The Universal Series product line is Passive House certified in the USA, and certification is currently pending in Canada. This demanding standard confirms that a building uses little heating or cooling energy. “We wanted it to be a Passive House level of performance for windows and doors,” says Michael. A Passive House certified window or door is thermally efficient and appropriate for use in some of the most energy conserving buildings that are built to the Passive House design guidelines. “To put it in perspective, it is a level of thermal performance that one in a thousand windows in the world is capable of meeting.”
Of all the world’s Passive House level windows, Cascadia’s is the only one that is built purely out of fibreglass, and it is the only one that would be described as commercial grade. In September 2017, the Universal Series product was awarded the Most Innovative Window of the Year, the highest annual award from Window and Door Magazine.
One of the biggest present challenges for energy conservation in commercial buildings has been the requirement that windows meet a non-combustibility characteristic. Canadian building codes, before modern systems existed and fire protection in buildings included the use of sprinklers, were particularly limiting. “The result of these unnecessarily restrictive and broadly defined limits was that only aluminum windows were considered to be compliant,” explains Michael. Since aluminum windows have lower energy efficiency than non-metal windows, the potential for energy efficiency for any commercial building in Canada has been held back considerably.

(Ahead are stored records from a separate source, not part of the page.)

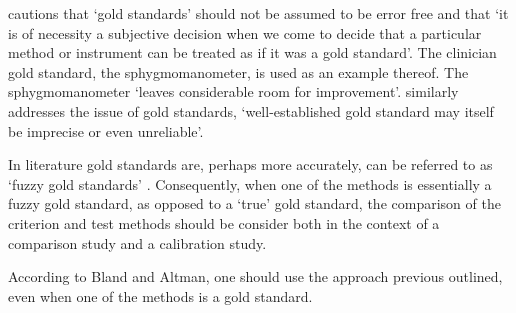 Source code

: \documentclass[12pt, a4paper]{report}
\theoremstyle{plain}
\theoremstyle{definition}
\theoremstyle{remark}
\begin{document}
	
	
	\citet[p.47]{DunnSEME} cautions that `gold standards' should not be
	assumed to be error free and that `it is of necessity a subjective
	decision when we come to decide that a particular method or
	instrument can be treated as if it was a gold standard'. The
	clinician gold standard, the sphygmomanometer, is used as an
	example thereof.  The sphygmomanometer `leaves considerable room
	for improvement'. \citet{pizzi} similarly
	addresses the issue of gold standards, `well-established gold
	standard may itself be imprecise or even unreliable'.
	
	

	
	In literature gold standards are, perhaps more accurately, can be referred to as
	`fuzzy gold standards' \citep{phelps}. Consequently, when one of the methods is
	essentially a fuzzy gold standard, as opposed to a `true' gold standard, the comparison of the criterion and test methods should
	be consider both in the context of a comparison study and a	calibration study.
	
	
	According to Bland and Altman, one should use the approach previous outlined, even when one of the methods is a gold standard.
	
	
\end{document}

“For the Canadian construction industry to meet the challenges that our governments have committed to, we are going to have to be able to build more energy-efficient buildings, and we have to get over that limit for the windows. They are such a weak link that they will diminish and eventually eliminate any other good done in other areas.”
To address the unnecessary limit in Canadian building codes, ten window manufacturers in the industry have partnered with the National Research Council of Canada. Their goal was to undertake testing to scientifically demonstrate that modern windows of all different sorts can be safely used in non-combustible buildings. This research will enable commercial buildings in Canada to be more energy efficient, once the building codes have been changed.
“The code change request is still being considered, and the vast majority of the testing had been completed successfully, so we all have our fingers crossed that this new normal of using more energy-efficient windows will eventually be permitted.” Canada will soon catch up to the rest of the developed world that does not have the same limitations in building codes.
It has been interesting in the construction industry to see that, regarding energy conservation in buildings, there are two groups that tend to lead the industry. When constructing buildings, government organizations are in a good position to make investments in innovative technologies that have longer-term payback periods because the government can afford to hold a building long enough to realize those long-term paybacks. The other group is the early adopters, since these people who can afford to go beyond the minimum building requirements and instead build themselves a much better building. Both groups have embraced and followed the highly energy-efficient Passive House building design guidelines.
Today, there are large housing projects being built to these guidelines as a transition in the industry is following the awareness of Passive House as a brand and a movement. “It has grown from a small scale, trendy thing to becoming a major and logical guideline that we see more and more builders and organizations aiming their future projects at,” says Michael.